Last night, a national news channel ran a piece on a Kickstarter campaign to raise money for a product called the RompHim that’s been getting a lot of media attention. As the caption on the Kickstarter page states “Is it a romper designed for men? Sure. But it’s also pretty damn comfortable, and it may just be the start of a fashion revolution.”
A fashion revolution or a sign of the end of civilization as we know it--you be the judge. But either way, some credit should be given to the RompHim's precursor, Winston Churchill’s World War II siren suit. Is it a coincidence that Churchill usually referred to his siren suits as “romper suits”?
Churchill was a soldier, an author, a statesman, a horseman, a bricklayer, and a painter. He was also very fashion conscious. If you don’t agree, notice the python slippers he’s wearing above, not to be outdone by the exquisite monogrammed slippers in the photo below. Inspired by the boiler suits sported by his fellow members of the bricklayers union, Churchill devised his romper as a roomy, one piece ensemble to pull on over whatever he was—or was not—wearing when the air raid sirens went off. When Hitler’s Luftwaffe arrived, one had to look presentable in the shelter.
But Churchill had too much style to look just presentable. His rompers were tailor made to his demanding specifications by Turnbull & Asser in London, where today his plush green velvet romper, a cigar jutting out of the breast pocket, is on display. Much as the RompHim comes in a variety of patterns and fabrics—red chambray, blue chambray, splatter print cotton and even a Fourth of July “special edition”—Churchill had his siren suit custom made in a variety of styles. Powder blue serge, denim, pinstriped grey wool, black velvet for special occasions. It’s said he had at least twelve of them.

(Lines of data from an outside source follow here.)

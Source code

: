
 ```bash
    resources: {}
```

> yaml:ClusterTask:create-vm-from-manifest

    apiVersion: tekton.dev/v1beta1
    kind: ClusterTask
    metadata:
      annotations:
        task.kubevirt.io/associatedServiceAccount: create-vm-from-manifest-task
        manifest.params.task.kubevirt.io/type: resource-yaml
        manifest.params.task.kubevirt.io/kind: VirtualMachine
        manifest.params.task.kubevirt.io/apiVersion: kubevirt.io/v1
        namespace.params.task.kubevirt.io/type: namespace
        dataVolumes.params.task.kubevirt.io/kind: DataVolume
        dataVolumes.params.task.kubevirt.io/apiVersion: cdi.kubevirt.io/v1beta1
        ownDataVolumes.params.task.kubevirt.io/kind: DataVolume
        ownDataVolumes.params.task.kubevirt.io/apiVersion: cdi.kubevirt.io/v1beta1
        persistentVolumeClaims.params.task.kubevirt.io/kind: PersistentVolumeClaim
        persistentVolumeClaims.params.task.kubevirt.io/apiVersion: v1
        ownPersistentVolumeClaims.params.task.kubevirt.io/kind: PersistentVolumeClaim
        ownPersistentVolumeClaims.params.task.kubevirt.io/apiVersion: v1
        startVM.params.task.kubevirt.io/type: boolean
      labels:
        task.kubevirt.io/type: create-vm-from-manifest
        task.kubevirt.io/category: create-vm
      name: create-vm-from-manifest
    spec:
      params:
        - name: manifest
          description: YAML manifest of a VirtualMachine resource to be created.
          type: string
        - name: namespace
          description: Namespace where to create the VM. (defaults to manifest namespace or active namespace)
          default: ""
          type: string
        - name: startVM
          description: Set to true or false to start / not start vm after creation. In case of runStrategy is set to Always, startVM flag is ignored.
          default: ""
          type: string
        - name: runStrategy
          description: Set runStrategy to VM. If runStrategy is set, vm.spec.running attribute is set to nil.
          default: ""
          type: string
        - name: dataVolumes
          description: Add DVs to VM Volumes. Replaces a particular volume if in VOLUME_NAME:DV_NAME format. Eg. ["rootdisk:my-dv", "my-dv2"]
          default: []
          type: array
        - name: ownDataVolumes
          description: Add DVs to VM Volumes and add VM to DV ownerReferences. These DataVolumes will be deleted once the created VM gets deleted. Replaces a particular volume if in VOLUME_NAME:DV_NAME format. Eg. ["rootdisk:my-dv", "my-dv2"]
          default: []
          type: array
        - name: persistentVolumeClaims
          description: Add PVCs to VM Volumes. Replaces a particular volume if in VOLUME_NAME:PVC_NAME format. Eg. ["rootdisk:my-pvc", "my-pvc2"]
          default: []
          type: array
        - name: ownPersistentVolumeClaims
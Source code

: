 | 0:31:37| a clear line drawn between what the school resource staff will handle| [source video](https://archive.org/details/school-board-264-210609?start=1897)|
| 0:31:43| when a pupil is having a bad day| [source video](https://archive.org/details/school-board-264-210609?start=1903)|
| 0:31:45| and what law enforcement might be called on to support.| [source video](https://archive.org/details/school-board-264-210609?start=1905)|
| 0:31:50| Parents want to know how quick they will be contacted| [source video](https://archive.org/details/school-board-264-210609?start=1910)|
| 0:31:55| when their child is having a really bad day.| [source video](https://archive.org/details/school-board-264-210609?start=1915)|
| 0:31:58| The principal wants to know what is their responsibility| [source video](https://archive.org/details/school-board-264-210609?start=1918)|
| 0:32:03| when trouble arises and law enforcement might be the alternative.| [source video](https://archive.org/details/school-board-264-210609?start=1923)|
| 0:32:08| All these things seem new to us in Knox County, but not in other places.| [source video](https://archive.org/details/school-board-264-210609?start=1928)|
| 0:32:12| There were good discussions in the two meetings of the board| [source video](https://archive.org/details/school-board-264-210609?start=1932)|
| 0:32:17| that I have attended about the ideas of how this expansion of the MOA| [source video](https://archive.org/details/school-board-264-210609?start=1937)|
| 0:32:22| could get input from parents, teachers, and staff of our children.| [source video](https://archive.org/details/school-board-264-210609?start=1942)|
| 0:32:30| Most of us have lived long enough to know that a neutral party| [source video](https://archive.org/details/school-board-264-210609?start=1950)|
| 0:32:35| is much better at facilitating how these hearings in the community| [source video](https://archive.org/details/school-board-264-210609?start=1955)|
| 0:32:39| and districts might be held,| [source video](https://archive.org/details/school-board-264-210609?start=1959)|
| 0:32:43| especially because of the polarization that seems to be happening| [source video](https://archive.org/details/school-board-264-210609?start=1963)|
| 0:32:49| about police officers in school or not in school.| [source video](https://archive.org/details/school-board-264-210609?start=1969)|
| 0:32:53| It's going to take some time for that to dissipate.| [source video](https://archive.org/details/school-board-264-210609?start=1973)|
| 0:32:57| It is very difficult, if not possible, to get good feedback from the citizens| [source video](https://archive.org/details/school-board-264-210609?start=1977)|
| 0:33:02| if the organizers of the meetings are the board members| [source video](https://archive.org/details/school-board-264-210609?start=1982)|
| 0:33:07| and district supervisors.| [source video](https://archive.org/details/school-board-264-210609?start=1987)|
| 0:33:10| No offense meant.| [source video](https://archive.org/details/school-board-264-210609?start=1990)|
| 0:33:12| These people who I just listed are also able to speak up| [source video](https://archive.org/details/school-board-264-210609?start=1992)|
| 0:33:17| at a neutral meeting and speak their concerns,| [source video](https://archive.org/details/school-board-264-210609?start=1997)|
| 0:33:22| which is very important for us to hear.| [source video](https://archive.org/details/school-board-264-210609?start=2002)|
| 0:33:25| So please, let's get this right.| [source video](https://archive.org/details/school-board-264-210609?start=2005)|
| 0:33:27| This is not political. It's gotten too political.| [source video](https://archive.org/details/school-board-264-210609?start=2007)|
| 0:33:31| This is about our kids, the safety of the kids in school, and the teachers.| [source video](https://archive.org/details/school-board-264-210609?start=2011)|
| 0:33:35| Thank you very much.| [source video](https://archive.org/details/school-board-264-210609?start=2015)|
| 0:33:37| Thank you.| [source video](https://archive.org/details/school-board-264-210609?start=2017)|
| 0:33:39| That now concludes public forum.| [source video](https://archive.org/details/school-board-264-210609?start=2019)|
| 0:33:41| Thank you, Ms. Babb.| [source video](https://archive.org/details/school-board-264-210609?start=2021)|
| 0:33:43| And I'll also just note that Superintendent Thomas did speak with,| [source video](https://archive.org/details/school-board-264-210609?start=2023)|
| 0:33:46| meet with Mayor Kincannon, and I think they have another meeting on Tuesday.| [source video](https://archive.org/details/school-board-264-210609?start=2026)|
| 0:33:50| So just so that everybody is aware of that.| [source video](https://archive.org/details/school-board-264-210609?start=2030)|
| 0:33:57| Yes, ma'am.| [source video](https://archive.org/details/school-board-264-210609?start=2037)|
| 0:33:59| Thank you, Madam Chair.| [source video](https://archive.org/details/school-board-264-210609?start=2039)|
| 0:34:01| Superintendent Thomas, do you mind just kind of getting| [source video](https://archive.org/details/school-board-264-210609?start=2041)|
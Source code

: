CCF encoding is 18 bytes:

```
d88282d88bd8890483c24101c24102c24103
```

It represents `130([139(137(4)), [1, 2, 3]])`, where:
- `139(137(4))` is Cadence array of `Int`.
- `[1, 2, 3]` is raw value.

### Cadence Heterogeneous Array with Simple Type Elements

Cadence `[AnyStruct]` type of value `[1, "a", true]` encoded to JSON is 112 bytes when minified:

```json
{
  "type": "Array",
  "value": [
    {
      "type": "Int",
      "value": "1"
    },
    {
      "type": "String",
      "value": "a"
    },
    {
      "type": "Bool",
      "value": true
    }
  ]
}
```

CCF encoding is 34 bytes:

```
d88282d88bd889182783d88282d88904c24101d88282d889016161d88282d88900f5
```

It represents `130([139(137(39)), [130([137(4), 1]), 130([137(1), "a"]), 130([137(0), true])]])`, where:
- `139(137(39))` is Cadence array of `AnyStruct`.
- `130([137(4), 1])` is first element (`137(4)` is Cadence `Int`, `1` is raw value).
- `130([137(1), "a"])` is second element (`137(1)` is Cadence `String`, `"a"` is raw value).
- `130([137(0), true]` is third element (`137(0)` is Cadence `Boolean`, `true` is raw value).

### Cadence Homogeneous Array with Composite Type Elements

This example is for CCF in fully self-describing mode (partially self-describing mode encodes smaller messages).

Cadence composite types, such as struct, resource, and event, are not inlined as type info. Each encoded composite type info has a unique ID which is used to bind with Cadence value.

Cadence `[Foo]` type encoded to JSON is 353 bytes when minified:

They were so comfortable, he took to wearing them even when the sirens weren’t blaring. He wore one at the White House visiting FDR, in a meeting with Eisenhower plotting the D-Day invasion, in his studio when he painted, and whenever he pretty much felt like it.
Churchill’s siren suit caught on with the general public in England during World War II. It was common for wives and mothers to make them of plain cloth with no decoration for their family members to keep close by in case of air raids, which were often in the middle of the night, catching Londoners in their pajamas. But after the war, the popularity of Churchill’s romper with those other than Churchill quickly faded.
Now, thanks to RompHims, the spirit of Churchill’s siren suit is revived, albeit in short-short form. And the best part is, it’s not too late to participate. For a pledge of $95 or more, you can get an original RompHim. Given one of Churchill’s rompers went for almost £30,000 at Sotheby’s London in 2002, that’s a pretty good deal.